[Start of Attachment]

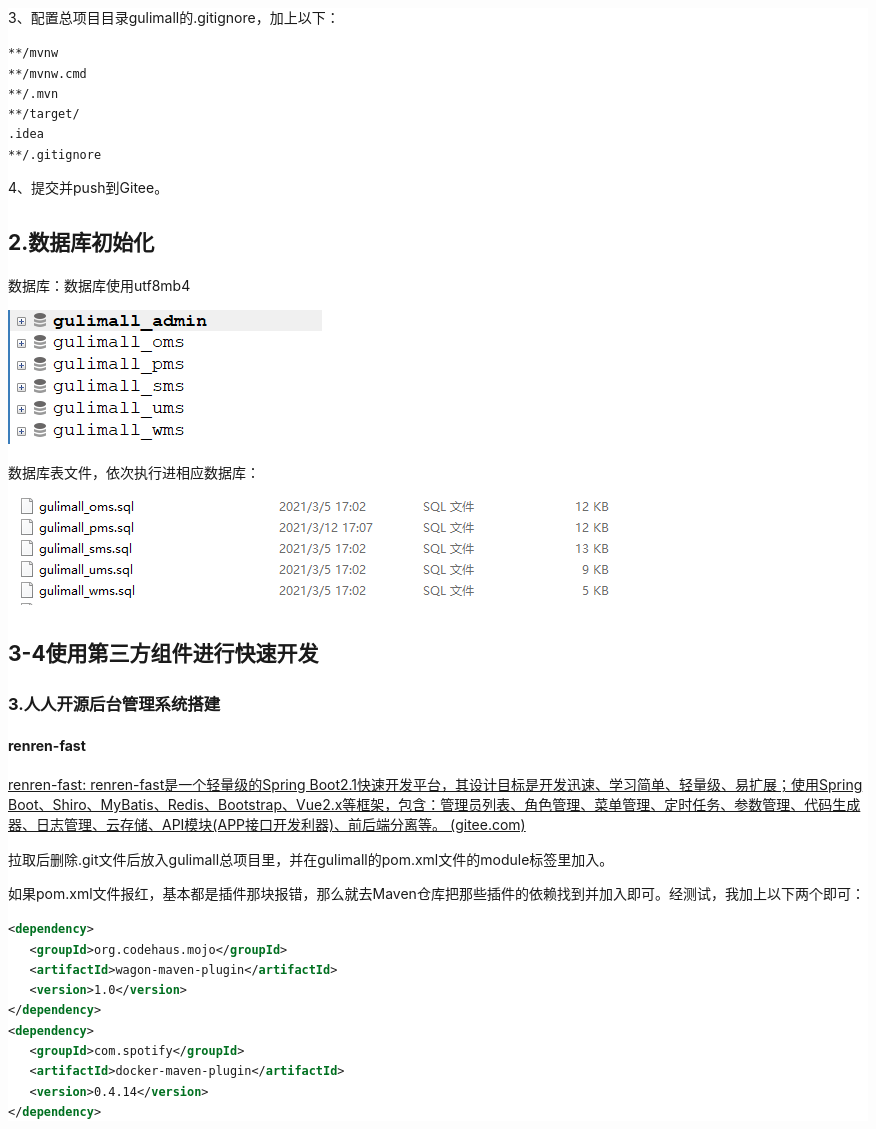 3、配置总项目目录gulimall的.gitignore，加上以下：

```
**/mvnw
**/mvnw.cmd
**/.mvn
**/target/
.idea
**/.gitignore
```

4、提交并push到Gitee。

## 2.数据库初始化

数据库：数据库使用utf8mb4

![](java_imgs/3.database.png)

数据库表文件，依次执行进相应数据库：

![](java_imgs/2.db.png)

## 3-4使用第三方组件进行快速开发

### 3.人人开源后台管理系统搭建

#### renren-fast

[renren-fast: renren-fast是一个轻量级的Spring Boot2.1快速开发平台，其设计目标是开发迅速、学习简单、轻量级、易扩展；使用Spring Boot、Shiro、MyBatis、Redis、Bootstrap、Vue2.x等框架，包含：管理员列表、角色管理、菜单管理、定时任务、参数管理、代码生成器、日志管理、云存储、API模块(APP接口开发利器)、前后端分离等。 (gitee.com)](https://gitee.com/renrenio/renren-fast)

拉取后删除.git文件后放入gulimall总项目里，并在gulimall的pom.xml文件的module标签里加入。

如果pom.xml文件报红，基本都是插件那块报错，那么就去Maven仓库把那些插件的依赖找到并加入即可。经测试，我加上以下两个即可：

```xml
<dependency>
   <groupId>org.codehaus.mojo</groupId>
   <artifactId>wagon-maven-plugin</artifactId>
   <version>1.0</version>
</dependency>
<dependency>
   <groupId>com.spotify</groupId>
   <artifactId>docker-maven-plugin</artifactId>
   <version>0.4.14</version>
</dependency>
```
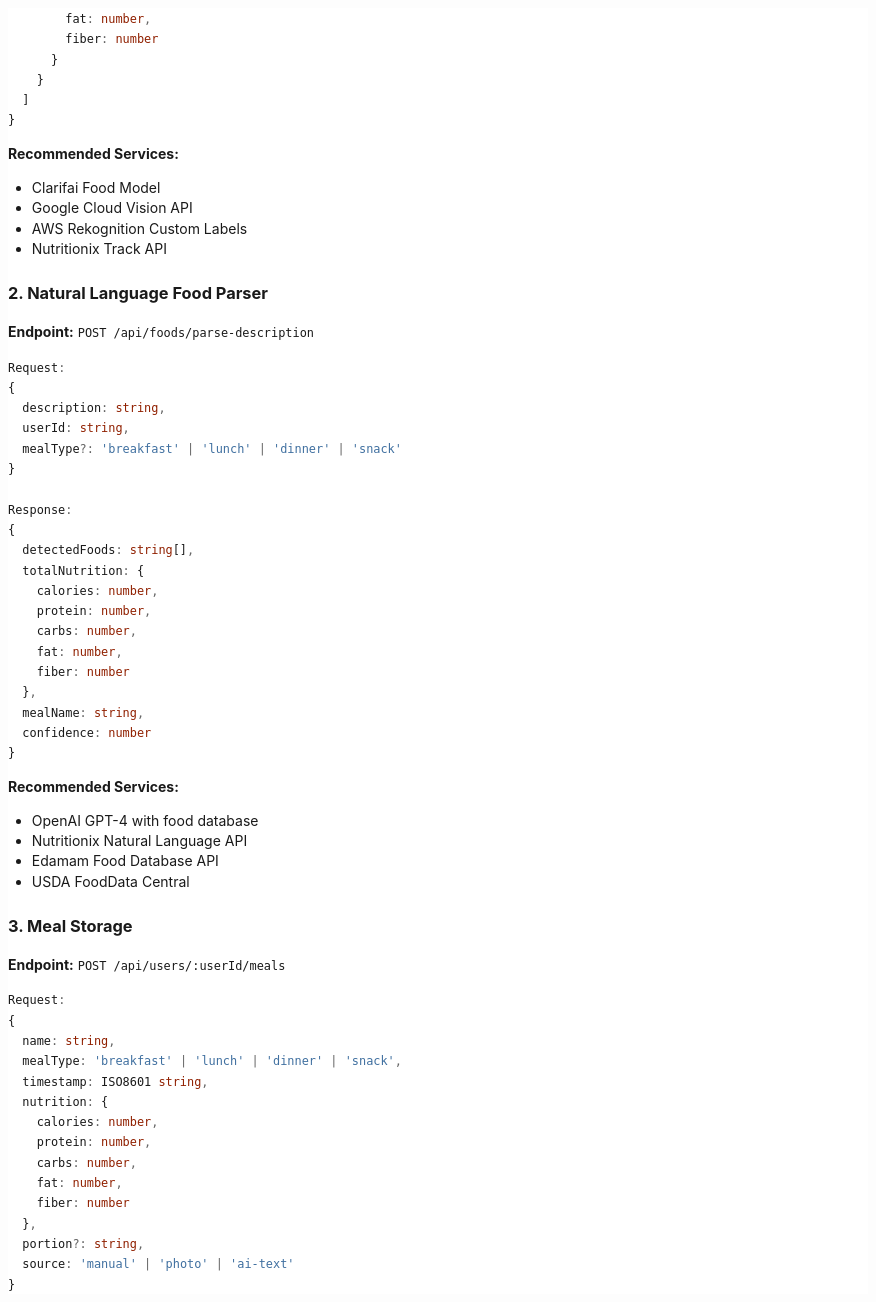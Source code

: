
 ```typescript
        fat: number,
        fiber: number
      }
    }
  ]
}
```

**Recommended Services:**
- Clarifai Food Model
- Google Cloud Vision API
- AWS Rekognition Custom Labels
- Nutritionix Track API

### 2. Natural Language Food Parser
**Endpoint:** `POST /api/foods/parse-description`
```typescript
Request:
{
  description: string,
  userId: string,
  mealType?: 'breakfast' | 'lunch' | 'dinner' | 'snack'
}

Response:
{
  detectedFoods: string[],
  totalNutrition: {
    calories: number,
    protein: number,
    carbs: number,
    fat: number,
    fiber: number
  },
  mealName: string,
  confidence: number
}
```

**Recommended Services:**
- OpenAI GPT-4 with food database
- Nutritionix Natural Language API
- Edamam Food Database API
- USDA FoodData Central

### 3. Meal Storage
**Endpoint:** `POST /api/users/:userId/meals`
```typescript
Request:
{
  name: string,
  mealType: 'breakfast' | 'lunch' | 'dinner' | 'snack',
  timestamp: ISO8601 string,
  nutrition: {
    calories: number,
    protein: number,
    carbs: number,
    fat: number,
    fiber: number
  },
  portion?: string,
  source: 'manual' | 'photo' | 'ai-text'
}

```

[End of Attachment]

Your task is to restate word for word the lines from the top of the data to the line containing "- OpenAI GPT-4 with food database", both ends included, with every picture left out.

*COMPLETED EXERCISE*
 3、配置总项目目录gulimall的.gitignore，加上以下：

```
**/mvnw
**/mvnw.cmd
**/.mvn
**/target/
.idea
**/.gitignore
```

4、提交并push到Gitee。

## 2.数据库初始化

数据库：数据库使用utf8mb4

![](java_imgs/3.database.png)

数据库表文件，依次执行进相应数据库：

![](java_imgs/2.db.png)

## 3-4使用第三方组件进行快速开发

### 3.人人开源后台管理系统搭建

#### renren-fast

[renren-fast: renren-fast是一个轻量级的Spring Boot2.1快速开发平台，其设计目标是开发迅速、学习简单、轻量级、易扩展；使用Spring Boot、Shiro、MyBatis、Redis、Bootstrap、Vue2.x等框架，包含：管理员列表、角色管理、菜单管理、定时任务、参数管理、代码生成器、日志管理、云存储、API模块(APP接口开发利器)、前后端分离等。 (gitee.com)](https://gitee.com/renrenio/renren-fast)

拉取后删除.git文件后放入gulimall总项目里，并在gulimall的pom.xml文件的module标签里加入。

如果pom.xml文件报红，基本都是插件那块报错，那么就去Maven仓库把那些插件的依赖找到并加入即可。经测试，我加上以下两个即可：

```xml
<dependency>
   <groupId>org.codehaus.mojo</groupId>
   <artifactId>wagon-maven-plugin</artifactId>
   <version>1.0</version>
</dependency>
<dependency>
   <groupId>com.spotify</groupId>
   <artifactId>docker-maven-plugin</artifactId>
   <version>0.4.14</version>
</dependency>
```
Source code

:
 ```typescript
        fat: number,
        fiber: number
      }
    }
  ]
}
```

**Recommended Services:**
- Clarifai Food Model
- Google Cloud Vision API
- AWS Rekognition Custom Labels
- Nutritionix Track API

### 2. Natural Language Food Parser
**Endpoint:** `POST /api/foods/parse-description`
```typescript
Request:
{
  description: string,
  userId: string,
  mealType?: 'breakfast' | 'lunch' | 'dinner' | 'snack'
}

Response:
{
  detectedFoods: string[],
  totalNutrition: {
    calories: number,
    protein: number,
    carbs: number,
    fat: number,
    fiber: number
  },
  mealName: string,
  confidence: number
}
```

**Recommended Services:**
- OpenAI GPT-4 with food database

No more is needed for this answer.